Questions ranged from how accurate the entity extraction is (Document Cloud uses Thompson Reuters’ OpenCalais to extract semantic information from text), to the challenges that arise from using scans of paper documents that then rely on DocumentCloud’s optical character recognition (OCR) capabilities (again, Document Cloud relies on a third-party tool, Tesseract, to do this). In anticipation of some of these questions, I had uploaded a number of hard-to-parse documents and demonstrated how DocumentCloud had both extracted the text and analyzed the document for meaningful entities.
Immediately after the session, I set up DocumentCloud accounts for each of the reporters in attendance.
Two days later, The Tyee published this story by education reporter Katie Hyslop that highlights corporate influence on British Columbia’s educational plan, which makes use of DoucmentCloud. Award-winning food reporter Colleen Kimmett is also looking to DocumentCloud to help with an upcoming story that involves a large contract document. So, we’re off to a good start here, and I’m keen to see how the other Tyeesters that attended – reporters Geoff Dembicki, legislative reporter Andrew MacLeod, and contributors like Mitch Anderson – make use of it.

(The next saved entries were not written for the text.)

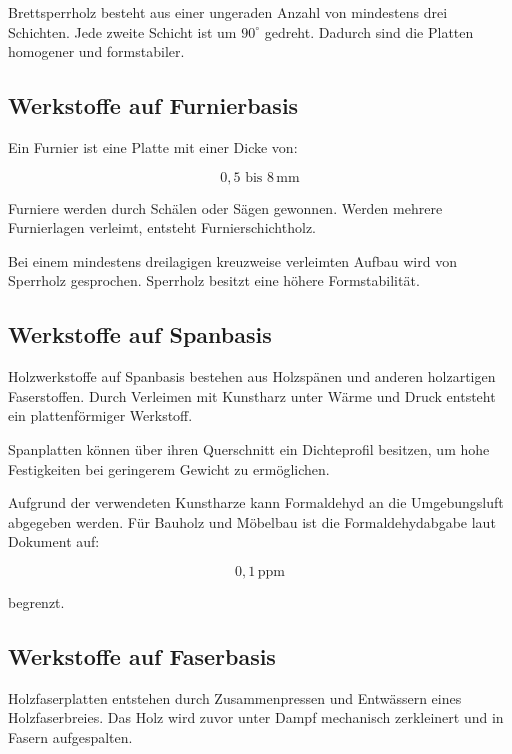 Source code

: \documentclass[
  12pt,
  a4paper,
  oneside
]{scrreprt}
\begin{document}
Brettsperrholz besteht aus einer ungeraden Anzahl von mindestens drei
Schichten. Jede zweite Schicht ist um $90^\circ$ gedreht. Dadurch sind
die Platten homogener und formstabiler. 

\subsection{Werkstoffe auf Furnierbasis}

Ein Furnier ist eine Platte mit einer Dicke von:

\begin{equation}
  0{,}5 \text{ bis } 8\,\mathrm{mm}
\end{equation}

Furniere werden durch Schälen oder Sägen gewonnen. Werden mehrere
Furnierlagen verleimt, entsteht Furnierschichtholz. 

Bei einem mindestens dreilagigen kreuzweise verleimten Aufbau wird von
Sperrholz gesprochen. Sperrholz besitzt eine höhere Formstabilität.


\subsection{Werkstoffe auf Spanbasis}

Holzwerkstoffe auf Spanbasis bestehen aus Holzspänen und anderen
holzartigen Faserstoffen. Durch Verleimen mit Kunstharz unter Wärme und
Druck entsteht ein plattenförmiger Werkstoff. 

Spanplatten können über ihren Querschnitt ein Dichteprofil besitzen, um
hohe Festigkeiten bei geringerem Gewicht zu ermöglichen. 

Aufgrund der verwendeten Kunstharze kann Formaldehyd an die
Umgebungsluft abgegeben werden. Für Bauholz und Möbelbau ist die
Formaldehydabgabe laut Dokument auf:

\begin{equation}
  0{,}1\,\mathrm{ppm}
\end{equation}

begrenzt. 

\subsection{Werkstoffe auf Faserbasis}

Holzfaserplatten entstehen durch Zusammenpressen und Entwässern eines
Holzfaserbreies. Das Holz wird zuvor unter Dampf mechanisch zerkleinert
und in Fasern aufgespalten. 
\end{document}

It just goes to show how a small time investment can have a potentially big impact. My sense is that part of the secret sauce is keeping the sessions short and practical; focusing on tools that make sense in the context of the type of reporting being done, and using existing stories to create a “before and after” moment.
There are three more sessions this month, October 10 (tomorrow!), October 17, and October 24. If you have any suggestions on new tools or techniques for reporting that could be covered in thirty minutes – something you might want to learn, or might want to see presented to a room full of talented reporters – drop me a note or leave a comment.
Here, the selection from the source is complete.